MUSICA&ARTE
STRAMBINO. Una nuova goccia di offerte (circa 800 euro) è stata immessa nel grande mare dei costi necessari per la manutenzione del pregevole, antico organo Serassi (costruito nel 1808 dai fratelli organari di Bergamo) grazie al concerto vociale strumentale promosso in chiesa dalla corale parrocchiale per festeggiare Santa Cecilia e i suoi 45 anni di attività.
Ad intercalare i brani proposti dalla corale, diretta da Marco Cosentino, sono state le applaudite esecuzioni dei solisti Pietro Marchetti (sax), Annalisa Signora (violino), Luca Massotti (chitarra), Mario Perono (organo) e del bravo soprano Giulia Musuruano. Ai numerosi presenti sono stati ricordati i tre organisti 'storici" della commenda di Strambino: il cavalier Domenico Torreano, i maestri Pietro Bertone e Martino Andreo che, prima del giovane Mario Perono, hanno fatto scorrere le loro dita sulle tastiere del organo Serassi (il più grande del Piemonte e il quarto in Italia) con le sue 3900 canne, due tastiere con cinque ottave, la pedaliera di 17 note, 60 registri e 14 pedaletti per combinazioni.
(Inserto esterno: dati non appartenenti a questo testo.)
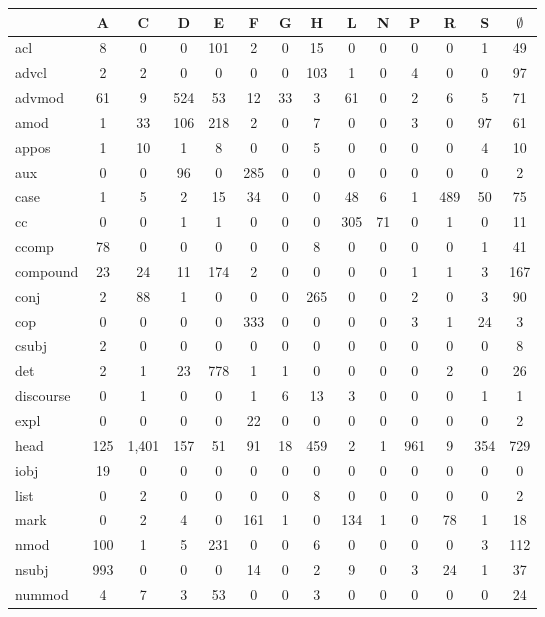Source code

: \documentclass[11pt,a4paper]{article}
\begin{document}
\begin{table}[t]
\centering
\scriptsize
\setlength\tabcolsep{2pt}
\begin{tabular}{l|ccccccccccccc}
 & A & C & D & E & F & G & H & L & N & P & R & S & $\emptyset$ \\
\hline
acl & 8 & 0 & 0 & 101 & 2 & 0 & 15 & 0 & 0 & 0 & 0 & 1 & 49 \\
advcl & 2 & 2 & 0 & 0 & 0 & 0 & 103 & 1 & 0 & 4 & 0 & 0 & 97 \\
advmod & 61 & 9 & 524 & 53 & 12 & 33 & 3 & 61 & 0 & 2 & 6 & 5 & 71 \\
amod & 1 & 33 & 106 & 218 & 2 & 0 & 7 & 0 & 0 & 3 & 0 & 97 & 61 \\
appos & 1 & 10 & 1 & 8 & 0 & 0 & 5 & 0 & 0 & 0 & 0 & 4 & 10 \\
aux & 0 & 0 & 96 & 0 & 285 & 0 & 0 & 0 & 0 & 0 & 0 & 0 & 2 \\
case & 1 & 5 & 2 & 15 & 34 & 0 & 0 & 48 & 6 & 1 & 489 & 50 & 75 \\
cc & 0 & 0 & 1 & 1 & 0 & 0 & 0 & 305 & 71 & 0 & 1 & 0 & 11 \\
ccomp & 78 & 0 & 0 & 0 & 0 & 0 & 8 & 0 & 0 & 0 & 0 & 1 & 41 \\
compound & 23 & 24 & 11 & 174 & 2 & 0 & 0 & 0 & 0 & 1 & 1 & 3 & 167 \\
conj & 2 & 88 & 1 & 0 & 0 & 0 & 265 & 0 & 0 & 2 & 0 & 3 & 90 \\
cop & 0 & 0 & 0 & 0 & 333 & 0 & 0 & 0 & 0 & 3 & 1 & 24 & 3 \\
csubj & 2 & 0 & 0 & 0 & 0 & 0 & 0 & 0 & 0 & 0 & 0 & 0 & 8 \\
det & 2 & 1 & 23 & 778 & 1 & 1 & 0 & 0 & 0 & 0 & 2 & 0 & 26 \\
discourse & 0 & 1 & 0 & 0 & 1 & 6 & 13 & 3 & 0 & 0 & 0 & 1 & 1 \\
expl & 0 & 0 & 0 & 0 & 22 & 0 & 0 & 0 & 0 & 0 & 0 & 0 & 2 \\
head & 125 & 1,401 & 157 & 51 & 91 & 18 & 459 & 2 & 1 & 961 & 9 & 354 & 729 \\
iobj & 19 & 0 & 0 & 0 & 0 & 0 & 0 & 0 & 0 & 0 & 0 & 0 & 0 \\
list & 0 & 2 & 0 & 0 & 0 & 0 & 8 & 0 & 0 & 0 & 0 & 0 & 2 \\
mark & 0 & 2 & 4 & 0 & 161 & 1 & 0 & 134 & 1 & 0 & 78 & 1 & 18 \\
nmod & 100 & 1 & 5 & 231 & 0 & 0 & 6 & 0 & 0 & 0 & 0 & 3 & 112 \\
nsubj & 993 & 0 & 0 & 0 & 14 & 0 & 2 & 9 & 0 & 3 & 24 & 1 & 37 \\
nummod & 4 & 7 & 3 & 53 & 0 & 0 & 3 & 0 & 0 & 0 & 0 & 0 & 24 \\

\end{tabular}
\end{table}
\end{document}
L'ultima ripulitura e la revisione di tutte le canne e le parti meccaniche, con un'accordatura generale, erano state affidate nel 1973 da don Pietro Costanzo alla bottega artigiana Carlo Vegezzi Bossi di Centallo (Cuneo) per una spesa di 3.635.000 lire, ma ora, secondo gli esperti, l'organo ha assoluto bisogno di un nuovo intervento di restauro. Il direttore della corale parrocchiale ha anticipato che per le feste natalizie sarà programmato un nuovo concerto che certo non basterà per finanziare l'ingente spesa prevista per ridare fiato, dopo 200 anni, all'organo. Ma altre iniziative seguiranno. (s.ro.)